WORK TO COMPLETE -
What number of lines in the material contain the word "mypassword"? Give that number alone.
[GIVEN DATA Boundary: Start]
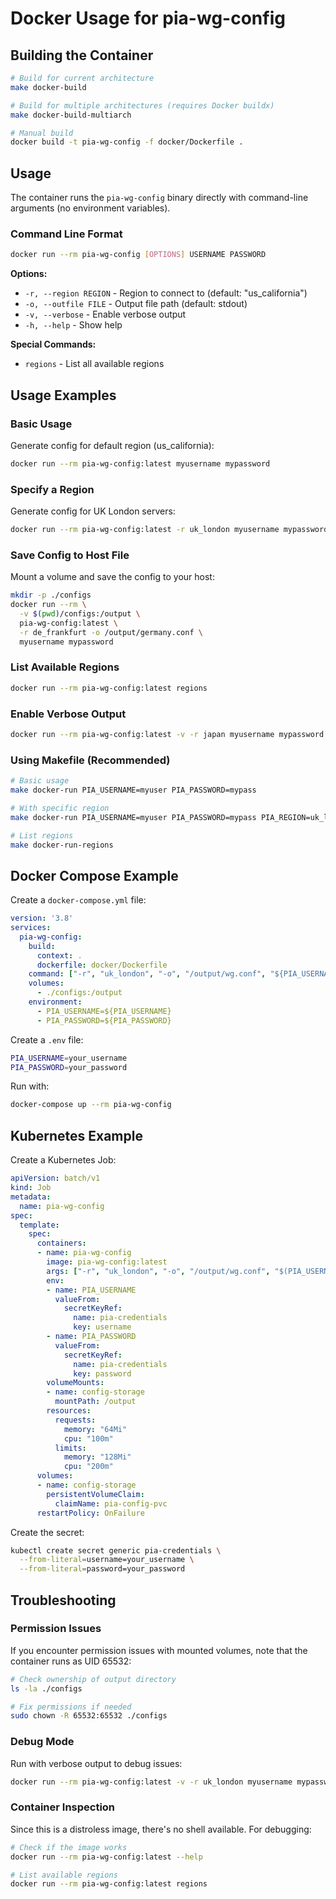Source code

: # Docker Usage for pia-wg-config

## Building the Container

```bash
# Build for current architecture
make docker-build

# Build for multiple architectures (requires Docker buildx)
make docker-build-multiarch

# Manual build
docker build -t pia-wg-config -f docker/Dockerfile .
```

## Usage

The container runs the `pia-wg-config` binary directly with command-line arguments (no environment variables).

### Command Line Format

```bash
docker run --rm pia-wg-config [OPTIONS] USERNAME PASSWORD
```

**Options:**
- `-r, --region REGION` - Region to connect to (default: "us_california")
- `-o, --outfile FILE` - Output file path (default: stdout)
- `-v, --verbose` - Enable verbose output
- `-h, --help` - Show help

**Special Commands:**
- `regions` - List all available regions

## Usage Examples

### Basic Usage

Generate config for default region (us_california):

```bash
docker run --rm pia-wg-config:latest myusername mypassword
```

### Specify a Region

Generate config for UK London servers:

```bash
docker run --rm pia-wg-config:latest -r uk_london myusername mypassword
```

### Save Config to Host File

Mount a volume and save the config to your host:

```bash
mkdir -p ./configs
docker run --rm \
  -v $(pwd)/configs:/output \
  pia-wg-config:latest \
  -r de_frankfurt -o /output/germany.conf \
  myusername mypassword
```

### List Available Regions

```bash
docker run --rm pia-wg-config:latest regions
```

### Enable Verbose Output

```bash
docker run --rm pia-wg-config:latest -v -r japan myusername mypassword
```

### Using Makefile (Recommended)

```bash
# Basic usage
make docker-run PIA_USERNAME=myuser PIA_PASSWORD=mypass

# With specific region  
make docker-run PIA_USERNAME=myuser PIA_PASSWORD=mypass PIA_REGION=uk_london

# List regions
make docker-run-regions
```

## Docker Compose Example

Create a `docker-compose.yml` file:

```yaml
version: '3.8'
services:
  pia-wg-config:
    build:
      context: .
      dockerfile: docker/Dockerfile
    command: ["-r", "uk_london", "-o", "/output/wg.conf", "${PIA_USERNAME}", "${PIA_PASSWORD}"]
    volumes:
      - ./configs:/output
    environment:
      - PIA_USERNAME=${PIA_USERNAME}
      - PIA_PASSWORD=${PIA_PASSWORD}
```

Create a `.env` file:

```bash
PIA_USERNAME=your_username
PIA_PASSWORD=your_password
```

Run with:

```bash
docker-compose up --rm pia-wg-config
```

## Kubernetes Example

Create a Kubernetes Job:

```yaml
apiVersion: batch/v1
kind: Job
metadata:
  name: pia-wg-config
spec:
  template:
    spec:
      containers:
      - name: pia-wg-config
        image: pia-wg-config:latest
        args: ["-r", "uk_london", "-o", "/output/wg.conf", "$(PIA_USERNAME)", "$(PIA_PASSWORD)"]
        env:
        - name: PIA_USERNAME
          valueFrom:
            secretKeyRef:
              name: pia-credentials
              key: username
        - name: PIA_PASSWORD
          valueFrom:
            secretKeyRef:
              name: pia-credentials
              key: password
        volumeMounts:
        - name: config-storage
          mountPath: /output
        resources:
          requests:
            memory: "64Mi"
            cpu: "100m"
          limits:
            memory: "128Mi"
            cpu: "200m"
      volumes:
      - name: config-storage
        persistentVolumeClaim:
          claimName: pia-config-pvc
      restartPolicy: OnFailure
```

Create the secret:

```bash
kubectl create secret generic pia-credentials \
  --from-literal=username=your_username \
  --from-literal=password=your_password
```

## Troubleshooting

### Permission Issues

If you encounter permission issues with mounted volumes, note that the container runs as UID 65532:

```bash
# Check ownership of output directory
ls -la ./configs

# Fix permissions if needed
sudo chown -R 65532:65532 ./configs
```

### Debug Mode

Run with verbose output to debug issues:

```bash
docker run --rm pia-wg-config:latest -v -r uk_london myusername mypassword
```

### Container Inspection

Since this is a distroless image, there's no shell available. For debugging:

```bash
# Check if the image works
docker run --rm pia-wg-config:latest --help

# List available regions
docker run --rm pia-wg-config:latest regions
```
[GIVEN DATA Boundary: End]
EXERCISE ANSWER -
5